[Start of section]

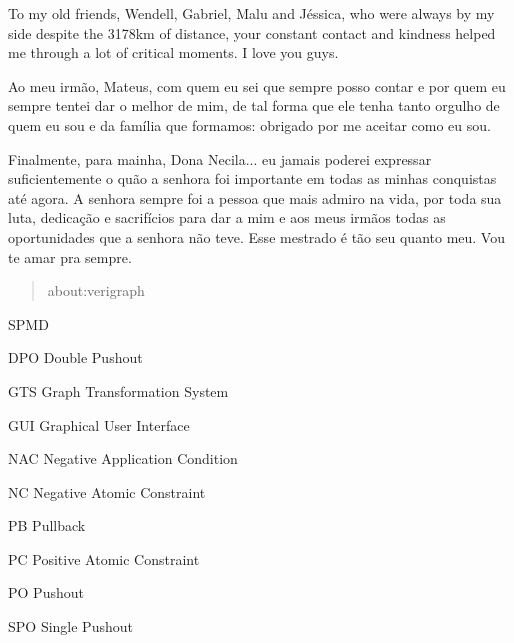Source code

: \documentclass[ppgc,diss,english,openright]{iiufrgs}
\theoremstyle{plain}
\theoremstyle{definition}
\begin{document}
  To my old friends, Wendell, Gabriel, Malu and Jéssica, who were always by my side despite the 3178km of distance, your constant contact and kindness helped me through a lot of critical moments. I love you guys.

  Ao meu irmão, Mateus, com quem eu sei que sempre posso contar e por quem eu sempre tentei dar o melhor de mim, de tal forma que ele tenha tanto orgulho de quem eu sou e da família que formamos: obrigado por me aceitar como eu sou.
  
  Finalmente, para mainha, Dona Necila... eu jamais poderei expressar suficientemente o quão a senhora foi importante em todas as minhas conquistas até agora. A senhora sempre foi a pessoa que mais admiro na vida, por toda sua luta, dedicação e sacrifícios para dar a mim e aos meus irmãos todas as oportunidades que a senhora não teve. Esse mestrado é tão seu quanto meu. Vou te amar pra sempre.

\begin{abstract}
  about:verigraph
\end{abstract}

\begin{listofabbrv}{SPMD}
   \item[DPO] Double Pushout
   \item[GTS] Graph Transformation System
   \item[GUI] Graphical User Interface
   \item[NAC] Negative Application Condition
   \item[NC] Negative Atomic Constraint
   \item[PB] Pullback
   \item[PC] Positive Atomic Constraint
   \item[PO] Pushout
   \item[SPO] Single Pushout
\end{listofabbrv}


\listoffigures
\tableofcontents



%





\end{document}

[End of section]
[Start of section]

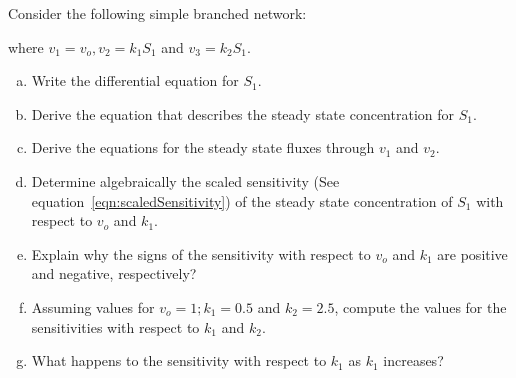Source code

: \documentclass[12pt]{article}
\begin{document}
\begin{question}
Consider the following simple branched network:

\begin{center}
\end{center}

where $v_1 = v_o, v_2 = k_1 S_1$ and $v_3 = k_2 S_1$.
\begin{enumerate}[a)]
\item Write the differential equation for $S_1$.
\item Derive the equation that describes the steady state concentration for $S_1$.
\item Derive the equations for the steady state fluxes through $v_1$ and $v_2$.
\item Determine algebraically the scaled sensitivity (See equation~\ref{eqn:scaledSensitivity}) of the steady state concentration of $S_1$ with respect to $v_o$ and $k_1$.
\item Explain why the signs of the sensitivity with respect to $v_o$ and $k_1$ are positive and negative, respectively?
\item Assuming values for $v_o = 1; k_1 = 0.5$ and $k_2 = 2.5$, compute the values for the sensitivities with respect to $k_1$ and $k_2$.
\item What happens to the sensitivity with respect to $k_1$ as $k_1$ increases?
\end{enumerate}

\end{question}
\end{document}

[End of section]

Only lines that contain "Constraint" are needed, so copy each of them from the data.

**Written answer**
   \item[NC] Negative Atomic Constraint
   \item[PC] Positive Atomic Constraint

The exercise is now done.